YOUR OBJECTIVE: What follows is a set of records, each of which is to be written out exactly.
BEGIN DATA FOR THIS TASK
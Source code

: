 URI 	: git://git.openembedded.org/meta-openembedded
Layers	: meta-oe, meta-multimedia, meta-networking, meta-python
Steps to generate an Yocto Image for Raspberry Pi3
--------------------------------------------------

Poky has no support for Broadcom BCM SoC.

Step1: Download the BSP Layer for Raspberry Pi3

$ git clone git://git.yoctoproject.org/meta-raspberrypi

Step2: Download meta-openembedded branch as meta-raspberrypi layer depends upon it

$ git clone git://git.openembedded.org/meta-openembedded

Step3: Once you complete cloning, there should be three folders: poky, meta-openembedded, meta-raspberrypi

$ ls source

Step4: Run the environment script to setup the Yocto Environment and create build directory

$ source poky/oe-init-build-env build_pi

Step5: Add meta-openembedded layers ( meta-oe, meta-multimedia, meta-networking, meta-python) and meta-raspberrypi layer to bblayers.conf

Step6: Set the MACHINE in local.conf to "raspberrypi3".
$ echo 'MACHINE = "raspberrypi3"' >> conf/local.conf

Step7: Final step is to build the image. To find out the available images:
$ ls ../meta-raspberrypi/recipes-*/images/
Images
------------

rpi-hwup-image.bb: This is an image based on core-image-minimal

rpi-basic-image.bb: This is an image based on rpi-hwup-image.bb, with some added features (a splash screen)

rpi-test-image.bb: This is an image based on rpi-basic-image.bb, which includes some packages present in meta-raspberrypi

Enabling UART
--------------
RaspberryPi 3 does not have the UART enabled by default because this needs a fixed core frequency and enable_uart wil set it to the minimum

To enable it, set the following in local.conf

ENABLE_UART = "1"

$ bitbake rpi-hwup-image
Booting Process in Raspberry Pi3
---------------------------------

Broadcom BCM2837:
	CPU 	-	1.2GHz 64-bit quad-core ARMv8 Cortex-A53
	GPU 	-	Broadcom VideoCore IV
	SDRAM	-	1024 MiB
END DATA FOR THIS TASK
TASK RESULT:
Source code

: URI 	: git://git.openembedded.org/meta-openembedded
Layers	: meta-oe, meta-multimedia, meta-networking, meta-python
Steps to generate an Yocto Image for Raspberry Pi3
--------------------------------------------------

Poky has no support for Broadcom BCM SoC.

Step1: Download the BSP Layer for Raspberry Pi3

$ git clone git://git.yoctoproject.org/meta-raspberrypi

Step2: Download meta-openembedded branch as meta-raspberrypi layer depends upon it

$ git clone git://git.openembedded.org/meta-openembedded

Step3: Once you complete cloning, there should be three folders: poky, meta-openembedded, meta-raspberrypi

$ ls source

Step4: Run the environment script to setup the Yocto Environment and create build directory

$ source poky/oe-init-build-env build_pi

Step5: Add meta-openembedded layers ( meta-oe, meta-multimedia, meta-networking, meta-python) and meta-raspberrypi layer to bblayers.conf

Step6: Set the MACHINE in local.conf to "raspberrypi3".
$ echo 'MACHINE = "raspberrypi3"' >> conf/local.conf

Step7: Final step is to build the image. To find out the available images:
$ ls ../meta-raspberrypi/recipes-*/images/
Images
------------

rpi-hwup-image.bb: This is an image based on core-image-minimal

rpi-basic-image.bb: This is an image based on rpi-hwup-image.bb, with some added features (a splash screen)

rpi-test-image.bb: This is an image based on rpi-basic-image.bb, which includes some packages present in meta-raspberrypi

Enabling UART
--------------
RaspberryPi 3 does not have the UART enabled by default because this needs a fixed core frequency and enable_uart wil set it to the minimum

To enable it, set the following in local.conf

ENABLE_UART = "1"

$ bitbake rpi-hwup-image
Booting Process in Raspberry Pi3
---------------------------------

Broadcom BCM2837:
	CPU 	-	1.2GHz 64-bit quad-core ARMv8 Cortex-A53
	GPU 	-	Broadcom VideoCore IV
	SDRAM	-	1024 MiB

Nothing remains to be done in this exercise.